The U.S. Department of Education isn’t exactly known for its facility with metaphors. But a vivid image in a 71-page report on Artificial Intelligence in K-12 schools epitomizes the agency’s central contention that teachers need to have the ultimate power over how the technology is used in schools.
“We envision a technology-enhanced future more like an electric bike and less like robot vacuums,” the department wrote in the report, released May 23. “On an electric bike, the human is fully aware and fully in control, but their burden is less, and their effort is multiplied by a complementary technological enhancement. Robot vacuums do their job, freeing the human from involvement or oversight.”
In other words: While AI has great potential to help students learn more efficiently and make teachers’ lives easier by creating lesson plans, bridging achievement gaps through intelligent tutoring, or making recommendations about how to help individual students grasp a concept, educators should understand its limitations and be empowered to decide when to disregard its conclusions. The report calls this keeping “humans in the loop.”
“We are seeing a dramatic evolution in ed tech,” said Roberto Rodriguez, the assistant secretary for planning, evaluation, and policy development at the U.S. Department of Education. “Educators have to be proactive in helping to shape policies, systems, and being engaged as AI is introducing itself into society in a more major way.”

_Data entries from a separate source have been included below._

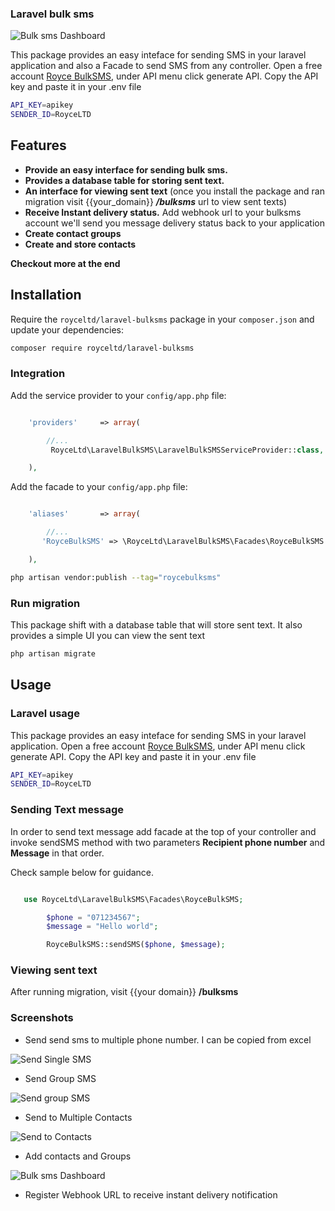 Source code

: ### Laravel bulk sms

![Bulk sms Dashboard](https://roycebulksms.com/assets/outbox.png)

This package provides an easy inteface for sending SMS in your laravel application and also a Facade to send SMS from any controller. Open a free account [Royce BulkSMS](https://roycebulksms.com), under API menu click generate API. Copy the API key and paste it in your .env file

```sh
API_KEY=apikey
SENDER_ID=RoyceLTD
```

## Features

- **Provide an easy interface for sending bulk sms.**
- **Provides a database table for storing sent text.**
- **An interface for viewing sent text** (once you install the package and ran migration visit {{your_domain}} _**/bulksms**_ url to view sent texts)
- **Receive Instant delivery status.** Add webhook url to your bulksms account we'll send you message delivery status back to your application
- **Create contact groups**
- **Create and store contacts**

**Checkout more at the end**

## Installation

Require the `royceltd/laravel-bulksms` package in your `composer.json` and update your dependencies:

```sh
composer require royceltd/laravel-bulksms
```

### Integration

Add the service provider to your `config/app.php` file:

```php

    'providers'     => array(

        //...
         RoyceLtd\LaravelBulkSMS\LaravelBulkSMSServiceProvider::class,

    ),

```

Add the facade to your `config/app.php` file:

```php

    'aliases'       => array(

        //...
       'RoyceBulkSMS' => \RoyceLtd\LaravelBulkSMS\Facades\RoyceBulkSMS::class

    ),

```

```sh
php artisan vendor:publish --tag="roycebulksms"
```

### Run migration

This package shift with a database table that will store sent text. It also provides a simple UI you
can view the sent text

```sh
php artisan migrate
```

## Usage

### Laravel usage

This package provides an easy inteface for sending SMS in your laravel application. Open a free account [Royce BulkSMS](https://roycebulksms.com), under API menu click generate API. Copy the API key and paste it in your .env file

```sh
API_KEY=apikey
SENDER_ID=RoyceLTD
```

### Sending Text message

In order to send text message add facade at the top of your controller and invoke sendSMS method with
two parameters **Recipient phone number** and **Message** in that order.

Check sample below for guidance.

```php

   use RoyceLtd\LaravelBulkSMS\Facades\RoyceBulkSMS;

        $phone = "071234567";
        $message = "Hello world";

        RoyceBulkSMS::sendSMS($phone, $message);

```

### Viewing sent text

After running migration, visit {{your domain}} **/bulksms**

### Screenshots

- Send send sms to multiple phone number. I can be copied from excel

![Send Single SMS](https://roycebulksms.com/assets/sendsinglesms.png)

- Send Group SMS

![Send group SMS](https://roycebulksms.com/assets/sendtogroups.png)

- Send to Multiple Contacts

![Send to Contacts](https://roycebulksms.com/assets/sendtocontacts.png)

- Add contacts and Groups

![Bulk sms Dashboard](https://roycebulksms.com/assets/newcontact.png)

- Register Webhook URL to receive instant delivery notification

That means teachers need to be just as aware of AI’s potential pitfalls as they are of its promise, the report contends. AI can take on biases in the data used to train the technology. For instance, a voice-recognition program used to measure reading fluency might give an incorrect picture of a student’s ability because it hasn’t been trained on their regional accent.
The technology is evolving quickly, Rodriguez said. He doesn’t want to see school districts fall behind in planning for it.
“I am worried that we are not moving quickly enough [in setting school level policies and district level policies] that both capture the powerful potential that AI provides, but also minimize the risks of these tools in classrooms and in learning for students,” Rodriguez said.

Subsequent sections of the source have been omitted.